The European Parliament and Danish Presidency of the Council of Ministers have provisionally agreed a deal to revamp the roaming services market, which will be voted on in May. Operators will have to allow customers to buy roaming services separately from alternative providers, from 1 July 2014. Roaming prices would be lowered into line with domestic prices by 2015.

Paul Lambert, analyst at Informa Telecoms and Media believes that the proposals, if voted into effect on May 10, will significantly increase the pressure on mobile operators to offer more competitive roaming rates to their customers.

“This, in turn, will reduce roaming revenues at a faster rate of decline than has been seen in recent years, potentially leading to more expensive mobile services for consumers in their home market,” he said.

Whilst consumer groups have welcomed the news, hailing the benefits of reduced rates for roaming, the creation of an EU-wide roaming marketplace also opens up an opportunity for operators, who have been missing out on revenue, due to customer apprehension towards roaming.

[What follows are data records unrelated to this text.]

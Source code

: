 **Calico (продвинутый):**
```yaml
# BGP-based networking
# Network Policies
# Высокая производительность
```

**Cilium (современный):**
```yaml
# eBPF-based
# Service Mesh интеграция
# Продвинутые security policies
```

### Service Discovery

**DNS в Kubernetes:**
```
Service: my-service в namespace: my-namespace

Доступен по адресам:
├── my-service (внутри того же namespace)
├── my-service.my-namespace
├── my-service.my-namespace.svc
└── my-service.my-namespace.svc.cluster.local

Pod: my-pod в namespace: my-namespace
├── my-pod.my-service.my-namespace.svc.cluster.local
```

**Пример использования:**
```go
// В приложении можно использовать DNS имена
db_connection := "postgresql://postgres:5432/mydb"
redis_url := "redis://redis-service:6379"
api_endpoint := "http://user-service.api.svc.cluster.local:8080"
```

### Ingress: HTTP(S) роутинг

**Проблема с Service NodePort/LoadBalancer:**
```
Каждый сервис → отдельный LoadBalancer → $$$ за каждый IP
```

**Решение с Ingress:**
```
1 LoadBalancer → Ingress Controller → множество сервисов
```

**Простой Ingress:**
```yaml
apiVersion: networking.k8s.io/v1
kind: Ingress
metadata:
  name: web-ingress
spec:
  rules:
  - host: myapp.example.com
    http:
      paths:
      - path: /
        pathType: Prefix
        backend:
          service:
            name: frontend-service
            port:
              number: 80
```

According to research based on insights from transactions processed by mobile communication solutions provider Syniverse with Informa Telecoms and Media, mobile operators around the world will miss out on more than $1.2bn in additional roaming revenues over 2012, due to the prevalence of “silent roamers”. “Silent roamers” are those international roamers who opt either to minimise or to discontinue their use of mobile services while abroad, generally due to fear of bill shock.

“These silent roamers are arriving in a foreign country, their phone is on – that’s how we know that they are there – they’re registering on the network, but they’re not using any services; neither voice or data,” explained John Wick, SVP Networks at Syniverse.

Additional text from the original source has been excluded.